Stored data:

>>>>>

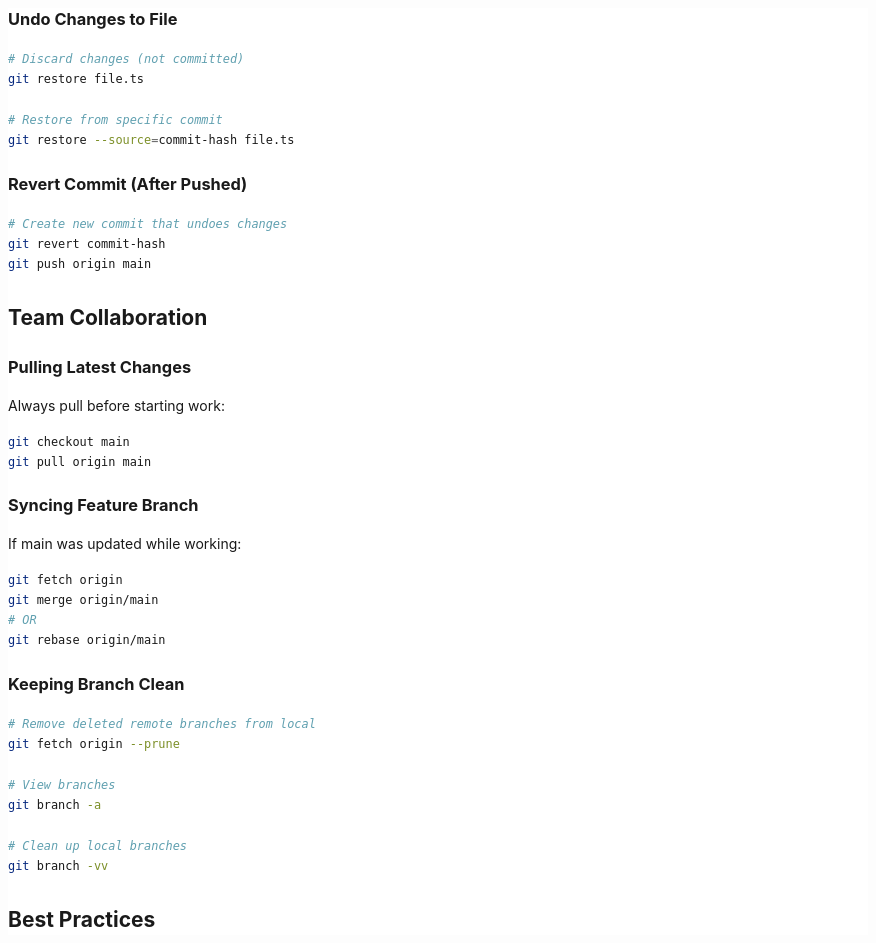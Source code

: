 ### Undo Changes to File

```bash
# Discard changes (not committed)
git restore file.ts

# Restore from specific commit
git restore --source=commit-hash file.ts
```

### Revert Commit (After Pushed)

```bash
# Create new commit that undoes changes
git revert commit-hash
git push origin main
```

## Team Collaboration

### Pulling Latest Changes

Always pull before starting work:

```bash
git checkout main
git pull origin main
```

### Syncing Feature Branch

If main was updated while working:

```bash
git fetch origin
git merge origin/main
# OR
git rebase origin/main
```

### Keeping Branch Clean

```bash
# Remove deleted remote branches from local
git fetch origin --prune

# View branches
git branch -a

# Clean up local branches
git branch -vv
```

## Best Practices
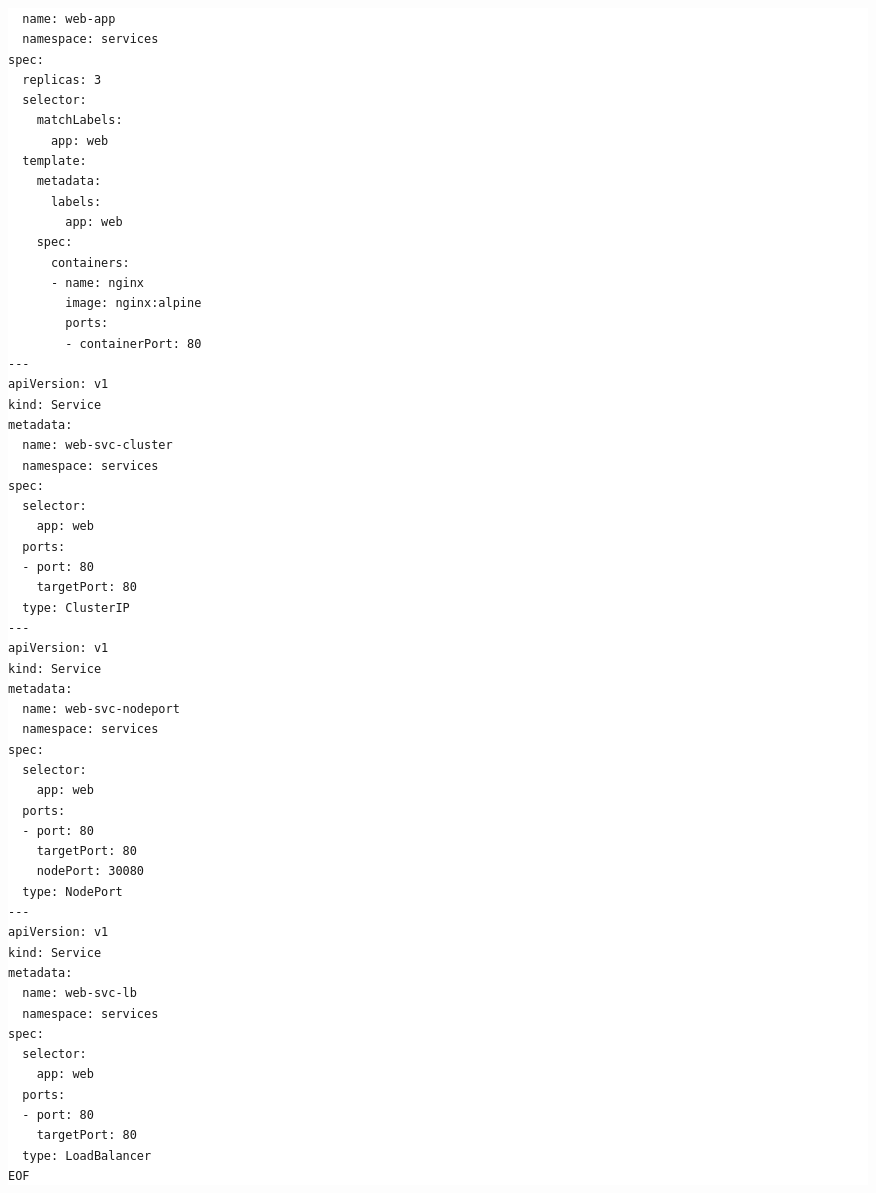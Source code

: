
 ```bash
  name: web-app
  namespace: services
spec:
  replicas: 3
  selector:
    matchLabels:
      app: web
  template:
    metadata:
      labels:
        app: web
    spec:
      containers:
      - name: nginx
        image: nginx:alpine
        ports:
        - containerPort: 80
---
apiVersion: v1
kind: Service
metadata:
  name: web-svc-cluster
  namespace: services
spec:
  selector:
    app: web
  ports:
  - port: 80
    targetPort: 80
  type: ClusterIP
---
apiVersion: v1
kind: Service
metadata:
  name: web-svc-nodeport
  namespace: services
spec:
  selector:
    app: web
  ports:
  - port: 80
    targetPort: 80
    nodePort: 30080
  type: NodePort
---
apiVersion: v1
kind: Service
metadata:
  name: web-svc-lb
  namespace: services
spec:
  selector:
    app: web
  ports:
  - port: 80
    targetPort: 80
  type: LoadBalancer
EOF
```
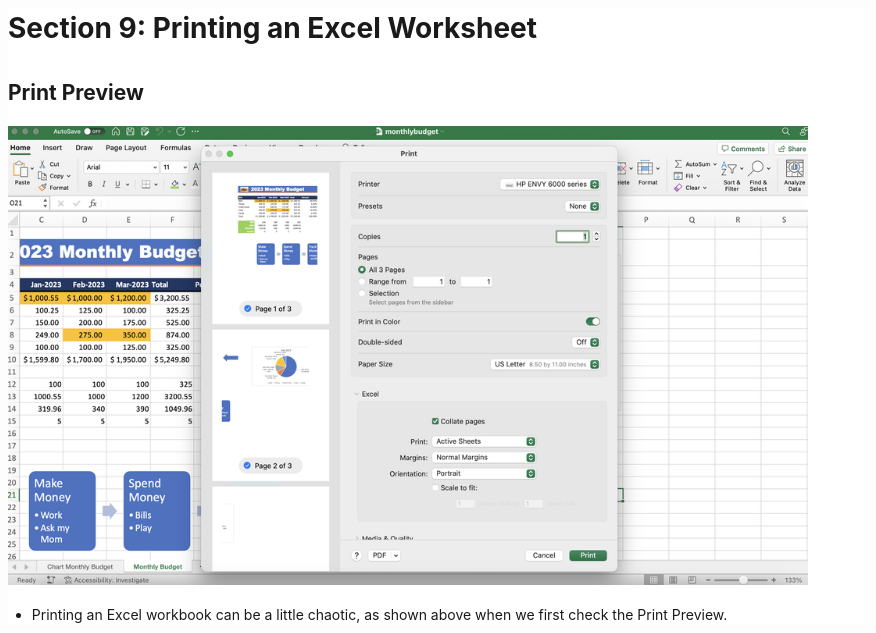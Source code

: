# Section 9: Printing an Excel Worksheet

## Print Preview

<img src="Images/printpreview.png" width="800" />

- Printing an Excel workbook can be a little chaotic, as shown above when we first check the Print Preview.

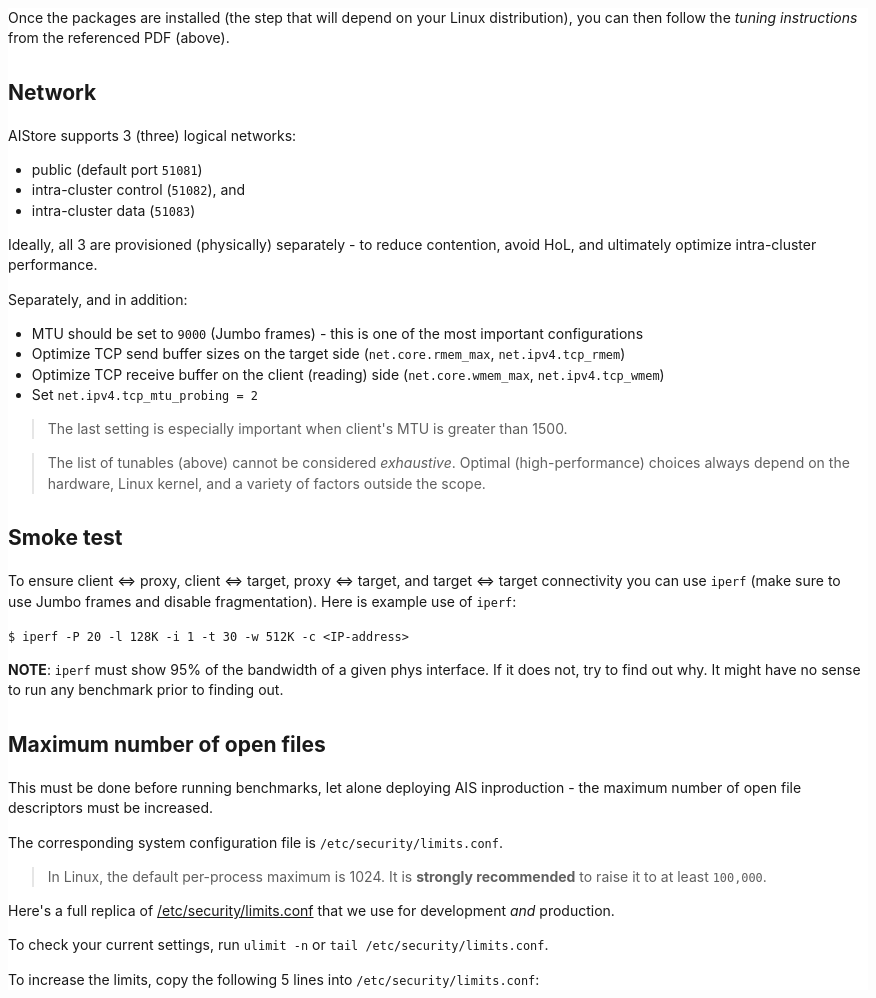 Once the packages are installed (the step that will depend on your Linux distribution), you can then follow the *tuning instructions* from the referenced PDF (above).

## Network

AIStore supports 3 (three) logical networks:

* public (default port `51081`)
* intra-cluster control (`51082`), and
* intra-cluster data (`51083`)

Ideally, all 3 are provisioned (physically) separately - to reduce contention, avoid HoL, and ultimately optimize intra-cluster performance.

Separately, and in addition:

* MTU should be set to `9000` (Jumbo frames) - this is one of the most important configurations
* Optimize TCP send buffer sizes on the target side (`net.core.rmem_max`, `net.ipv4.tcp_rmem`)
* Optimize TCP receive buffer on the client (reading) side (`net.core.wmem_max`, `net.ipv4.tcp_wmem`)
* Set `net.ipv4.tcp_mtu_probing = 2`

> The last setting is especially important when client's MTU is greater than 1500.

> The list of tunables (above) cannot be considered _exhaustive_. Optimal (high-performance) choices always depend on the hardware, Linux kernel, and a variety of factors outside the scope.

## Smoke test

To ensure client ⇔ proxy, client ⇔ target, proxy ⇔ target, and target ⇔ target connectivity you can use `iperf` (make sure to use Jumbo frames and disable fragmentation).
Here is example use of `iperf`:

```console
$ iperf -P 20 -l 128K -i 1 -t 30 -w 512K -c <IP-address>
```

**NOTE**: `iperf` must show 95% of the bandwidth of a given phys interface. If it does not, try to find out why. It might have no sense to run any benchmark prior to finding out.

## Maximum number of open files

This must be done before running benchmarks, let alone deploying AIS inproduction - the maximum number of open file descriptors must be increased.

The corresponding system configuration file is `/etc/security/limits.conf`.

> In Linux, the default per-process maximum is 1024. It is **strongly recommended** to raise it to at least `100,000`.

Here's a full replica of [/etc/security/limits.conf](https://github.com/NVIDIA/aistore/blob/main/deploy/conf/limits.conf) that we use for development _and_ production.

To check your current settings, run `ulimit -n` or `tail /etc/security/limits.conf`.

To increase the limits, copy the following 5 lines into `/etc/security/limits.conf`:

<<<<<

WORK TASK: A faithful copy of all the lines above is needed, with the pictures omitted.

EXPECTED ANSWER:
Source code

: ### Undo Changes to File

```bash
# Discard changes (not committed)
git restore file.ts

# Restore from specific commit
git restore --source=commit-hash file.ts
```

### Revert Commit (After Pushed)

```bash
# Create new commit that undoes changes
git revert commit-hash
git push origin main
```

## Team Collaboration

### Pulling Latest Changes

Always pull before starting work:

```bash
git checkout main
git pull origin main
```

### Syncing Feature Branch

If main was updated while working:

```bash
git fetch origin
git merge origin/main
# OR
git rebase origin/main
```

### Keeping Branch Clean

```bash
# Remove deleted remote branches from local
git fetch origin --prune

# View branches
git branch -a

# Clean up local branches
git branch -vv
```

## Best Practices
Source code

:
 ```bash
  name: web-app
  namespace: services
spec:
  replicas: 3
  selector:
    matchLabels:
      app: web
  template:
    metadata:
      labels:
        app: web
    spec:
      containers:
      - name: nginx
        image: nginx:alpine
        ports:
        - containerPort: 80
---
apiVersion: v1
kind: Service
metadata:
  name: web-svc-cluster
  namespace: services
spec:
  selector:
    app: web
  ports:
  - port: 80
    targetPort: 80
  type: ClusterIP
---
apiVersion: v1
kind: Service
metadata:
  name: web-svc-nodeport
  namespace: services
spec:
  selector:
    app: web
  ports:
  - port: 80
    targetPort: 80
    nodePort: 30080
  type: NodePort
---
apiVersion: v1
kind: Service
metadata:
  name: web-svc-lb
  namespace: services
spec:
  selector:
    app: web
  ports:
  - port: 80
    targetPort: 80
  type: LoadBalancer
EOF
```
Source code

:# Section 9: Printing an Excel Worksheet

## Print Preview

<img src="Images/printpreview.png" width="800" />

- Printing an Excel workbook can be a little chaotic, as shown above when we first check the Print Preview.

 Once the packages are installed (the step that will depend on your Linux distribution), you can then follow the *tuning instructions* from the referenced PDF (above).

## Network

AIStore supports 3 (three) logical networks:

* public (default port `51081`)
* intra-cluster control (`51082`), and
* intra-cluster data (`51083`)

Ideally, all 3 are provisioned (physically) separately - to reduce contention, avoid HoL, and ultimately optimize intra-cluster performance.

Separately, and in addition:

* MTU should be set to `9000` (Jumbo frames) - this is one of the most important configurations
* Optimize TCP send buffer sizes on the target side (`net.core.rmem_max`, `net.ipv4.tcp_rmem`)
* Optimize TCP receive buffer on the client (reading) side (`net.core.wmem_max`, `net.ipv4.tcp_wmem`)
* Set `net.ipv4.tcp_mtu_probing = 2`

> The last setting is especially important when client's MTU is greater than 1500.

> The list of tunables (above) cannot be considered _exhaustive_. Optimal (high-performance) choices always depend on the hardware, Linux kernel, and a variety of factors outside the scope.

## Smoke test

To ensure client ⇔ proxy, client ⇔ target, proxy ⇔ target, and target ⇔ target connectivity you can use `iperf` (make sure to use Jumbo frames and disable fragmentation).
Here is example use of `iperf`:

```console
$ iperf -P 20 -l 128K -i 1 -t 30 -w 512K -c <IP-address>
```

**NOTE**: `iperf` must show 95% of the bandwidth of a given phys interface. If it does not, try to find out why. It might have no sense to run any benchmark prior to finding out.

## Maximum number of open files

This must be done before running benchmarks, let alone deploying AIS inproduction - the maximum number of open file descriptors must be increased.

The corresponding system configuration file is `/etc/security/limits.conf`.

> In Linux, the default per-process maximum is 1024. It is **strongly recommended** to raise it to at least `100,000`.

Here's a full replica of [/etc/security/limits.conf](https://github.com/NVIDIA/aistore/blob/main/deploy/conf/limits.conf) that we use for development _and_ production.

To check your current settings, run `ulimit -n` or `tail /etc/security/limits.conf`.

To increase the limits, copy the following 5 lines into `/etc/security/limits.conf`:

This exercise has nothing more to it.